Call For an Annual Adam Smith Festival
31 July 2008 at 9:47 am Peter G. Klein 1 comment
| Peter Klein |
In 1990 I was privileged to attend a conference on “Adam Smith and his Legacy” commemorating the 200th anniversary of Smith’s death. The speakers included eight of the twenty Economics Nobel Laureates then living along with Smith scholars such as Andrew Skinner, general editor of the 1976 Glasgow edition of Smith’s Works and Correspondence. The papers were published in this book; you can read my conference report here. Listening to and visiting with the Laureates was fun, though I didn’t learn much about Adam Smith at the conference (most economists — Nobel Laureates included — know and care little about the history of economic thought). There was also an event at Smith’s grave in Canongate Kirk. (Somewhere I have a picture of myself at the site of Smith’s birthplace in Kirkcaldy; it’s basically me standing next to this).
From Gavin Kennedy I learn that Eamonn Butler has called for an annual Adam Smith Festival, to be held each summer in Edinburgh. The city already holds an internationally recognized and highly successful arts festival so it knows how to do this sort of thing. Butler proposes several activities that could be part of a Smith festival then adds, wryly:
[O]ther people will have their own ideas. After all, it would not do for an Adam Smith Festival to be too rigidly planned. How much more appropriate it would be if different people’s initiatives came together — as if led, indeed, by an invisible hand.

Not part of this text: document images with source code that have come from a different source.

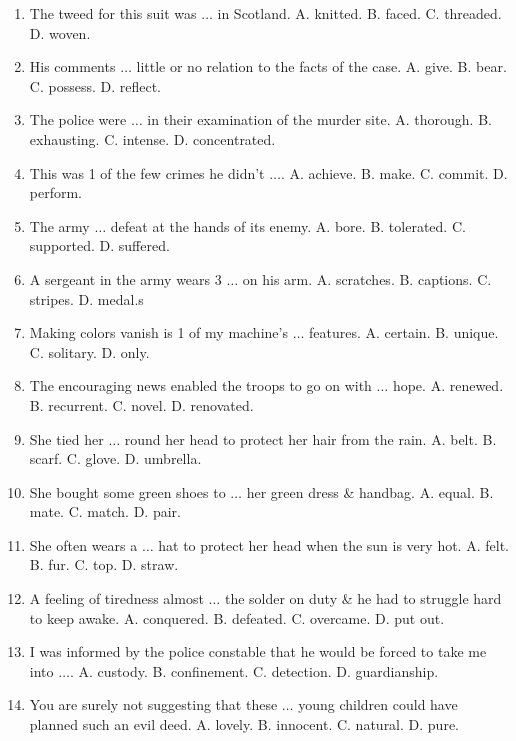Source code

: \documentclass{article}
\numberwithin{equation}{section}
\begin{document}
\begin{enumerate}[leftmargin=8mm]
	\item The tweed for this suit was $\ldots$ in Scotland. {\sf A.} knitted. {\sf B.} faced. {\sf C.} threaded. {\sf D.} woven.
	\item His comments $\ldots$ little or no relation to the facts of the case. {\sf A.} give. {\sf B.} bear. {\sf C.} possess. {\sf D.} reflect.
	\item The police were $\ldots$ in their examination of the murder site. {\sf A.} thorough. {\sf B.} exhausting. {\sf C.} intense. {\sf D.} concentrated.
	\item This was 1 of the few crimes he didn't $\ldots$. {\sf A.} achieve. {\sf B.} make. {\sf C.} commit. {\sf D.} perform.
	\item The army $\ldots$ defeat at the hands of its enemy. {\sf A.} bore. {\sf B.} tolerated. {\sf C.} supported. {\sf D.} suffered.
	\item A sergeant in the army wears 3 $\ldots$ on his arm. {\sf A.} scratches. {\sf B.} captions. {\sf C.} stripes. {\sf D.} medal.s
	\item Making colors vanish is 1 of my machine's $\ldots$ features. {\sf A.} certain. {\sf B.} unique. {\sf C.} solitary. {\sf D.} only.
	\item The encouraging news enabled the troops to go on with $\ldots$ hope. {\sf A.} renewed. {\sf B.} recurrent. {\sf C.} novel. {\sf D.} renovated.
	\item She tied her $\ldots$ round her head to protect her hair from the rain. {\sf A.} belt. {\sf B.} scarf. {\sf C.} glove. {\sf D.} umbrella.
	\item She bought some green shoes to $\ldots$ her green dress \& handbag. {\sf A.} equal. {\sf B.} mate. {\sf C.} match. {\sf D.} pair.
	\item She often wears a $\ldots$ hat to protect her head when the sun is very hot. {\sf A.} felt. {\sf B.} fur. {\sf C.} top. {\sf D.} straw.
	\item A feeling of tiredness almost $\ldots$ the solder on duty \& he had to struggle hard to keep awake. {\sf A.} conquered. {\sf B.} defeated. {\sf C.} overcame. {\sf D.} put out.
	\item I was informed by the police constable that he would be forced to take me into $\ldots$. {\sf A.} custody. {\sf B.} confinement. {\sf C.} detection. {\sf D.} guardianship.
	\item You are surely not suggesting that these $\ldots$ young children could have planned such an evil deed. {\sf A.} lovely. {\sf B.} innocent. {\sf C.} natural. {\sf D.} pure.

\end{enumerate}
\end{document}

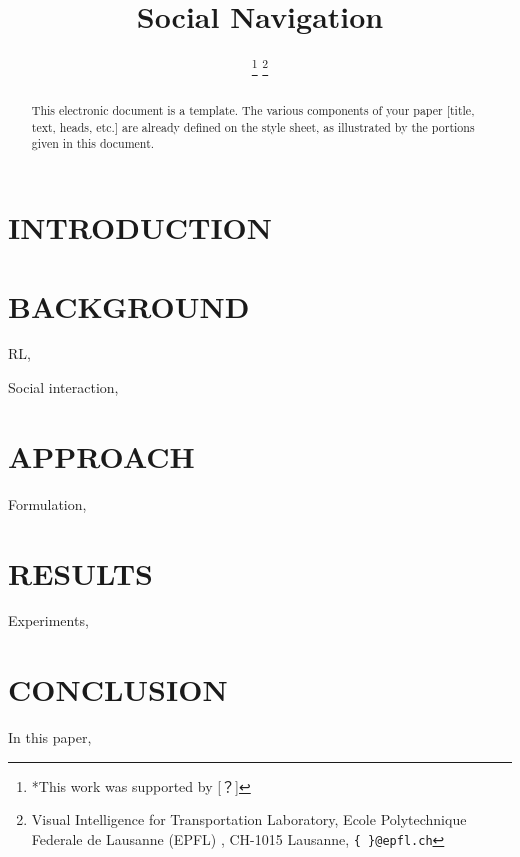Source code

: \documentclass[letterpaper, 10 pt, conference]{ieeeconf}  %
\title{\Large \bf
Social Navigation}
\author{%
\thanks{*This work was supported by [？]}%
\thanks{Visual Intelligence for Transportation Laboratory, Ecole Polytechnique Federale de Lausanne (EPFL)
, CH-1015 Lausanne,
        {\tt\small \{ \}@epfl.ch}}%
}
\begin{document}

\maketitle
\thispagestyle{empty}
\pagestyle{empty}

\begin{abstract}
This electronic document is a template. The various components of your paper [title, text, heads, etc.] are already defined on the style sheet, as illustrated by the portions given in this document.

\end{abstract}


\section{INTRODUCTION} \label{sec:intro}

\vspace{10cm}

\section{BACKGROUND} \label{sec:background} 

RL, 

Social interaction, 

\section{APPROACH} \label{sec:approach} 

Formulation, 

\section{RESULTS} \label{sec:results} 

Experiments, 

\section{CONCLUSION} \label{sec:conclusion} 

In this paper, 

\end{document}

Entry filed under: - Klein -, Classical Liberalism, Conferences, People.









1.
Rafe Champion | 1 August 2008 at 11:28 pm
A nice piece over at The Aust Economists, resolving the so-called Adam Smith problem, that one of his books promoted altruism, the other self-interest. http://austrianeconomists.typepad.com/weblog/2008/08/institutions-an.html
Another way to resolve the issue is to point out that the so-called dualism of altruism and individualism is based on false premises, put about by Plato in the “Republic” to bolster the case for collectivism.